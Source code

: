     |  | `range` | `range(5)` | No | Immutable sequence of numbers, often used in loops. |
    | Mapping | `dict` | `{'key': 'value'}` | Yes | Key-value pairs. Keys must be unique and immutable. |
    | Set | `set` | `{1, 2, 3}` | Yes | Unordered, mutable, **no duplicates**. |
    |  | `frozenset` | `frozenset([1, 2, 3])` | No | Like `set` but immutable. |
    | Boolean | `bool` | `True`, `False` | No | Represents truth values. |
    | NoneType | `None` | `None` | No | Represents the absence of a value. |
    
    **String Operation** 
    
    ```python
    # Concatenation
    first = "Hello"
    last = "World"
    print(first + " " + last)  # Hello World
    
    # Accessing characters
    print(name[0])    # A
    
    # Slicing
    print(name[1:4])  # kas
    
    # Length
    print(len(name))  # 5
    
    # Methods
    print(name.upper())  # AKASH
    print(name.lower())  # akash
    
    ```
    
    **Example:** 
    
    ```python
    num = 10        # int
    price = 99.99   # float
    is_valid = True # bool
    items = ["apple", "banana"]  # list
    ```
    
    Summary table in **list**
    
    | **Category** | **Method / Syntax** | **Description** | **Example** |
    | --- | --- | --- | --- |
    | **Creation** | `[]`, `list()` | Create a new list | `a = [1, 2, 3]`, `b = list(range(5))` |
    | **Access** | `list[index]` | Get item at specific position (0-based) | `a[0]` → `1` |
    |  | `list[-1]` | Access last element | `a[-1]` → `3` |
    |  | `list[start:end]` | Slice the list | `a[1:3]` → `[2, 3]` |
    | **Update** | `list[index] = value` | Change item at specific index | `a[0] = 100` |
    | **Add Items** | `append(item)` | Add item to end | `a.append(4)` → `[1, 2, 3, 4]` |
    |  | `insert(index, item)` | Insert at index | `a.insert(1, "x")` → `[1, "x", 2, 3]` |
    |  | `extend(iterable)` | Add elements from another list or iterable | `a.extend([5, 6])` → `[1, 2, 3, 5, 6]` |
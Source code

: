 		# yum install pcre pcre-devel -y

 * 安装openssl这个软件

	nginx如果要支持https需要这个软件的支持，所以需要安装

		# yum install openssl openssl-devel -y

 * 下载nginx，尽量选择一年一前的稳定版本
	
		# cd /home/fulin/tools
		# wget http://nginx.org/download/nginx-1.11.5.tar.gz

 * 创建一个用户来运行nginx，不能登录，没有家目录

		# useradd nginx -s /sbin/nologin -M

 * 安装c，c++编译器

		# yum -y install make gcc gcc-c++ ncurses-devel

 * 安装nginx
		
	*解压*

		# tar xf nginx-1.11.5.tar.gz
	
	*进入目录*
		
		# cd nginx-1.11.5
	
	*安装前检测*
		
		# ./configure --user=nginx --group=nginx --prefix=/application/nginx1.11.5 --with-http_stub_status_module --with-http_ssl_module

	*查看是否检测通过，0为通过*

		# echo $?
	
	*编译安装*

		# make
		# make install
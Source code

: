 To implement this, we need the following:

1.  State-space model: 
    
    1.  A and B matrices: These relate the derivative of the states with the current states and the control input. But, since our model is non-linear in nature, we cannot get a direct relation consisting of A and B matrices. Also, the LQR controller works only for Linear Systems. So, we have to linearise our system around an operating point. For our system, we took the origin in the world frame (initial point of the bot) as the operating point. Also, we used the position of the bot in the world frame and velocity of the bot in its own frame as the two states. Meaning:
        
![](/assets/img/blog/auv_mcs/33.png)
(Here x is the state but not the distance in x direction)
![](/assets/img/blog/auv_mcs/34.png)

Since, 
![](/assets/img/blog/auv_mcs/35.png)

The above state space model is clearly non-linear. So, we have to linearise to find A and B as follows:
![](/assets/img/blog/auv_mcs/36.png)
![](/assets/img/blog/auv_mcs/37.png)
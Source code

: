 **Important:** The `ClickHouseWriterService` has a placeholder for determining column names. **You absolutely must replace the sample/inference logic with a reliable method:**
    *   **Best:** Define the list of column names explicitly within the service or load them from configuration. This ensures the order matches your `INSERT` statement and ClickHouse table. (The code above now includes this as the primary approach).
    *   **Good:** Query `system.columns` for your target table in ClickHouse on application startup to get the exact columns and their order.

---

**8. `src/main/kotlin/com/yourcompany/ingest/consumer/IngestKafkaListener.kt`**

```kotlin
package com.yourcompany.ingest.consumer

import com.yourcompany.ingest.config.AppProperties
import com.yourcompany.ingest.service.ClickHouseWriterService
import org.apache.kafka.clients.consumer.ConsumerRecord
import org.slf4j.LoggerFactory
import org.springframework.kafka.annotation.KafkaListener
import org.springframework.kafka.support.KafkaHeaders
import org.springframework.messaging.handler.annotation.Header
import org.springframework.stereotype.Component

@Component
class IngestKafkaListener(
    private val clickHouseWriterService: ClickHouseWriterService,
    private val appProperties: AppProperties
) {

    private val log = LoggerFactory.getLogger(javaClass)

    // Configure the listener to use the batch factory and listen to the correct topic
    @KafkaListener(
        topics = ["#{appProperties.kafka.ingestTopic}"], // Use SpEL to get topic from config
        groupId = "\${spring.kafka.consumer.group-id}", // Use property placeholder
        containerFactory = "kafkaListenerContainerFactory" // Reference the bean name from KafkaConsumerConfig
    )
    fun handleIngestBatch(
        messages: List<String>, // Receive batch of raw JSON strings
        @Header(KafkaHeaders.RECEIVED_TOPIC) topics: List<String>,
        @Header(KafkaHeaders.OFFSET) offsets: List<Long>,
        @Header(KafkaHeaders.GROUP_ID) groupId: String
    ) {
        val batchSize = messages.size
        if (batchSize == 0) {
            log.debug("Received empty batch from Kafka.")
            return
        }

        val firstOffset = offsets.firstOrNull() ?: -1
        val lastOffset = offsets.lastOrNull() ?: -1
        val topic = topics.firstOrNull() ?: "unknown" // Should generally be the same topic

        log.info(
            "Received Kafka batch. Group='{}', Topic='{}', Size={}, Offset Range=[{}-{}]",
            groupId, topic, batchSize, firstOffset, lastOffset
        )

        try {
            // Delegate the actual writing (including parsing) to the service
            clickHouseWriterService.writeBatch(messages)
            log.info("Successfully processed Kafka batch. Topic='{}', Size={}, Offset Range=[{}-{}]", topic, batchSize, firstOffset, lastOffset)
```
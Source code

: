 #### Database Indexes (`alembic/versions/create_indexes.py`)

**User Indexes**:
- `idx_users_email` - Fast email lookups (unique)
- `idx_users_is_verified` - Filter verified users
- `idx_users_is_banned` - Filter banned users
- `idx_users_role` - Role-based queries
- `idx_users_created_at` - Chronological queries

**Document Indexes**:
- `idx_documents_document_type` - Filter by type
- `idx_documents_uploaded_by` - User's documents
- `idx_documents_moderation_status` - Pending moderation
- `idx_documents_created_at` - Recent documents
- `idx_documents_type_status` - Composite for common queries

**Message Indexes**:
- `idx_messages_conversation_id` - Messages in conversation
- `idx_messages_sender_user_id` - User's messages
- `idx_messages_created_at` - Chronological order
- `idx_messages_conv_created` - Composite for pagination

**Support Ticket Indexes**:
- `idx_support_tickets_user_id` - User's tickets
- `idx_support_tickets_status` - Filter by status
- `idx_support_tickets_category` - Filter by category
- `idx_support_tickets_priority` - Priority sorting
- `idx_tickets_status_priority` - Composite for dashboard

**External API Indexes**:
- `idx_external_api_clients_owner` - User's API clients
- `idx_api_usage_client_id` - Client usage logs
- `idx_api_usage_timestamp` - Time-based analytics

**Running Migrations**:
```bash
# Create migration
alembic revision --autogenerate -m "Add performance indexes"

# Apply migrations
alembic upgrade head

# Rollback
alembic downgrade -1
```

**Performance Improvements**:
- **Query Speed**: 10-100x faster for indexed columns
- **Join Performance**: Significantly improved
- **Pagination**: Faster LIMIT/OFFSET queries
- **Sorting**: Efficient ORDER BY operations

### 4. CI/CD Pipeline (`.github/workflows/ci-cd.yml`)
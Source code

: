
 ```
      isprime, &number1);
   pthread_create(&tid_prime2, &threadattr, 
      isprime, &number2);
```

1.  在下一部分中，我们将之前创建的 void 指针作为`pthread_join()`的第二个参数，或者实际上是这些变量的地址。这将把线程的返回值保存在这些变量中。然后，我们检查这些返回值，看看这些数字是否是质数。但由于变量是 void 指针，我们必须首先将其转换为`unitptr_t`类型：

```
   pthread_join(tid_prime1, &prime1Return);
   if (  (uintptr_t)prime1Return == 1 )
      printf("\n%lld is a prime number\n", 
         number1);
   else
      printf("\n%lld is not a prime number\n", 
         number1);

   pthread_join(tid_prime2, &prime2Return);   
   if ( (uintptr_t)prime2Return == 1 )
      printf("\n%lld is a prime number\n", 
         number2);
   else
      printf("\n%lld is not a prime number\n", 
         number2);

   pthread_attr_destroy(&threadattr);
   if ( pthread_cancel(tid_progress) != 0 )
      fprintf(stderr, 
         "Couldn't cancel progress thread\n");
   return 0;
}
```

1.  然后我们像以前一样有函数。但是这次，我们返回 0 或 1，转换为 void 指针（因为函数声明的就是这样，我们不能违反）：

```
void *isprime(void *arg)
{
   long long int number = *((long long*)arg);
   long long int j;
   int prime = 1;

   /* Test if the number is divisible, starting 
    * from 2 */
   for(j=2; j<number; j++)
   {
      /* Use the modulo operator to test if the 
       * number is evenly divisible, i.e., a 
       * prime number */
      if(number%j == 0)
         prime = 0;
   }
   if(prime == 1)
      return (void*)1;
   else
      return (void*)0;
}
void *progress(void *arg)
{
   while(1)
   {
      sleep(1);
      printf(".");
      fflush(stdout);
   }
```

WHAT YOU NEED TO DO:
Your answer should be each line from the entries that includes the string "space".

RESPONSE:
1.  State-space model: 
The above state space model is clearly non-linear. So, we have to linearise to find A and B as follows:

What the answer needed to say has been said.